I used the recent pullback in gold to purchase more Barrick Gold mining shares, albeit it at a higher entry point than my previous purchase of $19/share for ABX. I'm in at about $26/share, which is still cheaper than the $30 it touched earlier.
I also found a way to reduce future purchases to $18.90 by writing April 2009 ABX 22.50 puts, collecting $360 per contract. If ABX touches $22.50/share before the April expiration--and I get exercised, I'll pick up the shares, and since I get to keep the premiums whether I am exercised or not, my effective purchase price would be $18.90.

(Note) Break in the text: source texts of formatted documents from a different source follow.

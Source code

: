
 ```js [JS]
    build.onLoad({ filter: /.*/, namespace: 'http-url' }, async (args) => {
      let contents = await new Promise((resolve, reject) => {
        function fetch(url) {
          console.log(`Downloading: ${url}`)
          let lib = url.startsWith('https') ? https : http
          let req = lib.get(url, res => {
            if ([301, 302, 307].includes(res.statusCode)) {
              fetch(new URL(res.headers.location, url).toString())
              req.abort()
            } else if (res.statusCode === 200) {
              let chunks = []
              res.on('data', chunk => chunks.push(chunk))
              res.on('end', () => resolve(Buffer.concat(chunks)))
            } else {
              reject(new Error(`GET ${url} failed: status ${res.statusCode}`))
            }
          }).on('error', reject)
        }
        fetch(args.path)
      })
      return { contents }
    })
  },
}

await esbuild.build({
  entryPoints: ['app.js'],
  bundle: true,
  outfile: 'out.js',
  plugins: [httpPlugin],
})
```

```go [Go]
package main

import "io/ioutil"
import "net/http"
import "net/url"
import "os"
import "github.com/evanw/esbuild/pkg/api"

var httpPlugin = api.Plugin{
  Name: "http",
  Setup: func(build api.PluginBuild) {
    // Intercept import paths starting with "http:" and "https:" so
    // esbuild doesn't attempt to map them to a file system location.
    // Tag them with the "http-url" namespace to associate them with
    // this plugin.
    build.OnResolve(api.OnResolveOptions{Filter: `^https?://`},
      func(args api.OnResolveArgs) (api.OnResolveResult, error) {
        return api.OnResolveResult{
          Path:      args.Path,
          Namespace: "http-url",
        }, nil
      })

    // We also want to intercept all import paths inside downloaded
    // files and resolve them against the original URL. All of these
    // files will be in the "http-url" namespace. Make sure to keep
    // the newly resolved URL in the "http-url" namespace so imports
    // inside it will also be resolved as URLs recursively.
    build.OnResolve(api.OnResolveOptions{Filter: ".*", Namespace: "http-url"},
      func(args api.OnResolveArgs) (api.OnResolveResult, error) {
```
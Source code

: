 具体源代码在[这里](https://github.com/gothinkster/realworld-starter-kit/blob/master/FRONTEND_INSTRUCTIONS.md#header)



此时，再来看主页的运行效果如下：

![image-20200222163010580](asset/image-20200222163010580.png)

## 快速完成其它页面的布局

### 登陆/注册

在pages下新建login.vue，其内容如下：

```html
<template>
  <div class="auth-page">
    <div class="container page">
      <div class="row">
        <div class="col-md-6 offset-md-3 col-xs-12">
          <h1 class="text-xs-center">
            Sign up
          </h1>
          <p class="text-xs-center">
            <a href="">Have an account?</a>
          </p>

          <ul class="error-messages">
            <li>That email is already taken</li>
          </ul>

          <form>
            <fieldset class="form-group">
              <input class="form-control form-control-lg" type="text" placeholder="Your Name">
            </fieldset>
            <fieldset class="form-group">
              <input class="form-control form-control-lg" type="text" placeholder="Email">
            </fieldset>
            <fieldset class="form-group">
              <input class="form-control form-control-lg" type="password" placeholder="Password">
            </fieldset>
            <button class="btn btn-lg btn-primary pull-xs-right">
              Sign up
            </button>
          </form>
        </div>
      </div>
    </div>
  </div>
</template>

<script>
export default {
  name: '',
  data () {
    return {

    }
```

I also purchased rare gold coins at an auction, including the beautiful $20 St. Gaudens double eagle. I expect them to soar once inflation kicks in from the trillions of dollars of additional money flows.
I'm usually far from a gold bug--I am agnostic as far as investments go, but the inflationary scenario is too coompelling for me not to act. As long as the Fed and Treasury aim to bail out industry after industry, as long as banks and companies continue to collapse, and as long as the government continues to print money in unprecedented amounts, gold will have nowhere to go but up. There usually is a lag period before inflation accelerates, but the inflationary pressures are already starting to build. With short-term interest rates under 1%, it's only a matter of time before people figure out it's wiser to hold gold than devalued paper currency.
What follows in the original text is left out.